Ma poi la parabola volge al termine, le origini ebraiche diventano un ostacolo, ancora di più l’amore per quell’uomo che ama altre donne e nessuna donna. Fredde lettere la escludono da un ruolo di primo piano che tutti le riconoscevano, finché l’establishment le volta le spalle. Lei, sola, con il suo flusso di pensieri angosciati ripercorre una vita pazzesca e assurda al contempo. Sentimenti opposti si affrontano su un palcoscenico metafisico, quasi uno spazio dell’anima alla De Chirico dove amore e odio, orgoglio e disillusione, euforia e tracollo gareggiano nell’impossessarsi di quell’anima tormentata. Nessun bilancio, solo un affresco della complessità di una donna che paradossalmente tanto ha dato alla cultura del proprio tempo – artistica e politica – e per questa ragione tanto ha perso in rilievo e riconoscimento.
Nessuna voglia di tributi, revisionismo o pietismo, come forse un personaggio di questo calibro potrebbe indurre. La scrittura di Angela Dematté, insieme alla regia austeramente immobile di Andrea Chiodi – riuscitissima – immagina invece di indagare i tormenti interiori, una sorta di “Ei fu” che non chiede affatto ai posteri l’ardua sentenza. Quella c’è già stata, l’ha emessa la storia – relegandola in una sorta di oblio della marginalità per decenni, in espiazione dei suoi errori di valutazione– e l’ha aggravata il bilancio personale della stessa Sarfatti – molto severa con se stessa negli ultimi anni della propria esistenza. 
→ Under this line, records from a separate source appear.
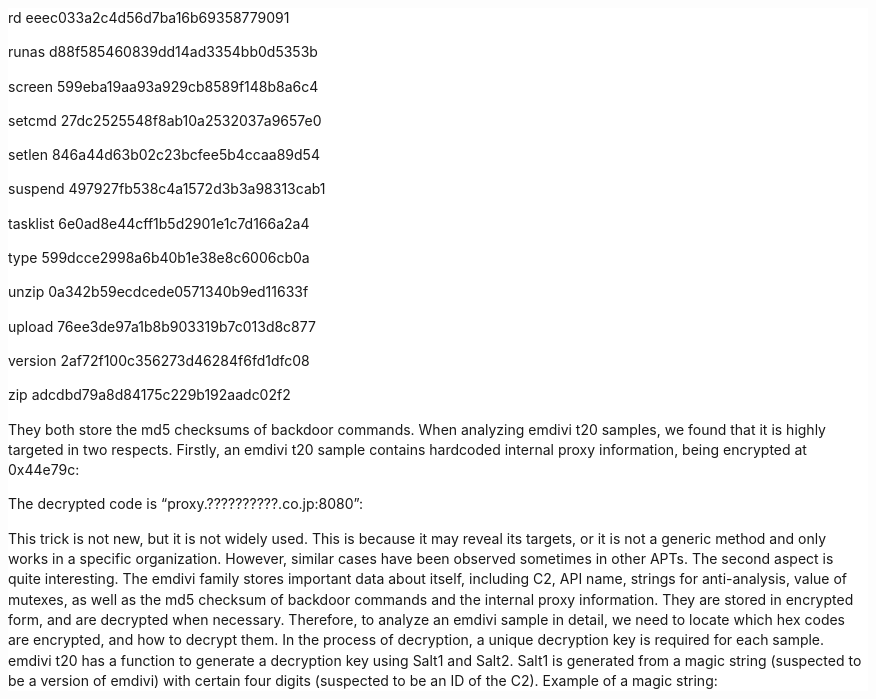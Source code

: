 
rd
eeec033a2c4d56d7ba16b69358779091


runas
d88f585460839dd14ad3354bb0d5353b


screen
599eba19aa93a929cb8589f148b8a6c4


setcmd
27dc2525548f8ab10a2532037a9657e0


setlen
846a44d63b02c23bcfee5b4ccaa89d54


suspend
497927fb538c4a1572d3b3a98313cab1


tasklist
6e0ad8e44cff1b5d2901e1c7d166a2a4


type
599dcce2998a6b40b1e38e8c6006cb0a


unzip
0a342b59ecdcede0571340b9ed11633f


upload
76ee3de97a1b8b903319b7c013d8c877


version
2af72f100c356273d46284f6fd1dfc08


zip
adcdbd79a8d84175c229b192aadc02f2




They both store the md5 checksums of backdoor commands.
When analyzing emdivi t20 samples, we found that it is highly targeted in two respects.
Firstly, an emdivi t20 sample contains hardcoded internal proxy information, being encrypted at 0x44e79c:

The decrypted code is “proxy.??????????.co.jp:8080”:

This trick is not new, but it is not widely used. This is because it may reveal its targets, or it is not a generic method and only works in a specific organization. However, similar cases have been observed sometimes in other APTs.
The second aspect is quite interesting. The emdivi family stores important data about itself, including C2, API name, strings for anti-analysis, value of mutexes, as well as the md5 checksum of backdoor commands and the internal proxy information. They are stored in encrypted form, and are decrypted when necessary. Therefore, to analyze an emdivi sample in detail, we need to locate which hex codes are encrypted, and how to decrypt them. In the process of decryption, a unique decryption key is required for each sample.
emdivi t20 has a function to generate a decryption key using Salt1 and Salt2. Salt1 is generated from a magic string (suspected to be a version of emdivi) with certain four digits (suspected to be an ID of the C2).
Example of a magic string:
Questa vicenda umana diventa allora un pretesto per raccontare le bizzarre assurdità dell’animo umano. Lo slancio di riscatto dal dolore per un lutto incolmabile, l’amore per la persona sbagliata al momento sbagliato, un sogno di felicità. Poi la disillusione, il tracollo, l’amaro vero. Per gli amanti del flusso di coscienza.